▶ _Work to be completed_:
With every line kept intact, print the entries that appear below.

──────── Data to examine

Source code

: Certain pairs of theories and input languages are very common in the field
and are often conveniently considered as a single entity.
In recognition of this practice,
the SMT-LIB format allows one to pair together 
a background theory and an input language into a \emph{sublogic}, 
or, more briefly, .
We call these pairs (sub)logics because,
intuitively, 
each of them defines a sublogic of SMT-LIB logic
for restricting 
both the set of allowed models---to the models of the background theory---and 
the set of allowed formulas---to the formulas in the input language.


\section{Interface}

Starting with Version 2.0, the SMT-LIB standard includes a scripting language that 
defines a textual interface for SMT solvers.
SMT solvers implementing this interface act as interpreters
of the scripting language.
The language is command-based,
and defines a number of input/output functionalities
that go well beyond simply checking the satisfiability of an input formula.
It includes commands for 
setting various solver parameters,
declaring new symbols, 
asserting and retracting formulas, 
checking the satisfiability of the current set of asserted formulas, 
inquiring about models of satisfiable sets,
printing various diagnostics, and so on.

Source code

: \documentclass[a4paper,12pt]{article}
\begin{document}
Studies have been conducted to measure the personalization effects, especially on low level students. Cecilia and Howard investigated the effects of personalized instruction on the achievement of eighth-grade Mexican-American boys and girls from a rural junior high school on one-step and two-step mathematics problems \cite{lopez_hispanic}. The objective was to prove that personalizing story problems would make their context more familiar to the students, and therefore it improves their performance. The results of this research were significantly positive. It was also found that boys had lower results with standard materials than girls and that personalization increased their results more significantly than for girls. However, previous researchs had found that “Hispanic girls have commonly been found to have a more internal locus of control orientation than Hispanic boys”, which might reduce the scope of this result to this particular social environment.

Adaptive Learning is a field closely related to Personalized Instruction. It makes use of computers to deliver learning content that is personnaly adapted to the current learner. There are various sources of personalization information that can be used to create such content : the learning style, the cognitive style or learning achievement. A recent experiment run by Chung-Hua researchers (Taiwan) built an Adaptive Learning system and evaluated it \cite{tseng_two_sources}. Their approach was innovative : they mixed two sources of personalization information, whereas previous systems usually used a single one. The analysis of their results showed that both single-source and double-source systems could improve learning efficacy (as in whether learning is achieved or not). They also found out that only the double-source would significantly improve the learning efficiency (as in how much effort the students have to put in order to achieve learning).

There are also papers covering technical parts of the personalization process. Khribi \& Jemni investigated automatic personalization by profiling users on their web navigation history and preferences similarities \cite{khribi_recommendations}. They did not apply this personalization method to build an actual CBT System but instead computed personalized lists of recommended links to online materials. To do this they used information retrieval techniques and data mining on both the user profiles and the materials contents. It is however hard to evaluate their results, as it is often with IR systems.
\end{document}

────────────────

▶ _Answer_:
Source code

: Certain pairs of theories and input languages are very common in the field
and are often conveniently considered as a single entity.
In recognition of this practice,
the SMT-LIB format allows one to pair together 
a background theory and an input language into a \emph{sublogic}, 
or, more briefly, .
We call these pairs (sub)logics because,
intuitively, 
each of them defines a sublogic of SMT-LIB logic
for restricting 
both the set of allowed models---to the models of the background theory---and 
the set of allowed formulas---to the formulas in the input language.


\section{Interface}

Starting with Version 2.0, the SMT-LIB standard includes a scripting language that 
defines a textual interface for SMT solvers.
SMT solvers implementing this interface act as interpreters
of the scripting language.
The language is command-based,
and defines a number of input/output functionalities
that go well beyond simply checking the satisfiability of an input formula.
It includes commands for 
setting various solver parameters,
declaring new symbols, 
asserting and retracting formulas, 
checking the satisfiability of the current set of asserted formulas, 
inquiring about models of satisfiable sets,
printing various diagnostics, and so on.

Source code

: \documentclass[a4paper,12pt]{article}
\begin{document}
Studies have been conducted to measure the personalization effects, especially on low level students. Cecilia and Howard investigated the effects of personalized instruction on the achievement of eighth-grade Mexican-American boys and girls from a rural junior high school on one-step and two-step mathematics problems \cite{lopez_hispanic}. The objective was to prove that personalizing story problems would make their context more familiar to the students, and therefore it improves their performance. The results of this research were significantly positive. It was also found that boys had lower results with standard materials than girls and that personalization increased their results more significantly than for girls. However, previous researchs had found that “Hispanic girls have commonly been found to have a more internal locus of control orientation than Hispanic boys”, which might reduce the scope of this result to this particular social environment.

Adaptive Learning is a field closely related to Personalized Instruction. It makes use of computers to deliver learning content that is personnaly adapted to the current learner. There are various sources of personalization information that can be used to create such content : the learning style, the cognitive style or learning achievement. A recent experiment run by Chung-Hua researchers (Taiwan) built an Adaptive Learning system and evaluated it \cite{tseng_two_sources}. Their approach was innovative : they mixed two sources of personalization information, whereas previous systems usually used a single one. The analysis of their results showed that both single-source and double-source systems could improve learning efficacy (as in whether learning is achieved or not). They also found out that only the double-source would significantly improve the learning efficiency (as in how much effort the students have to put in order to achieve learning).

There are also papers covering technical parts of the personalization process. Khribi \& Jemni investigated automatic personalization by profiling users on their web navigation history and preferences similarities \cite{khribi_recommendations}. They did not apply this personalization method to build an actual CBT System but instead computed personalized lists of recommended links to online materials. To do this they used information retrieval techniques and data mining on both the user profiles and the materials contents. It is however hard to evaluate their results, as it is often with IR systems.
\end{document}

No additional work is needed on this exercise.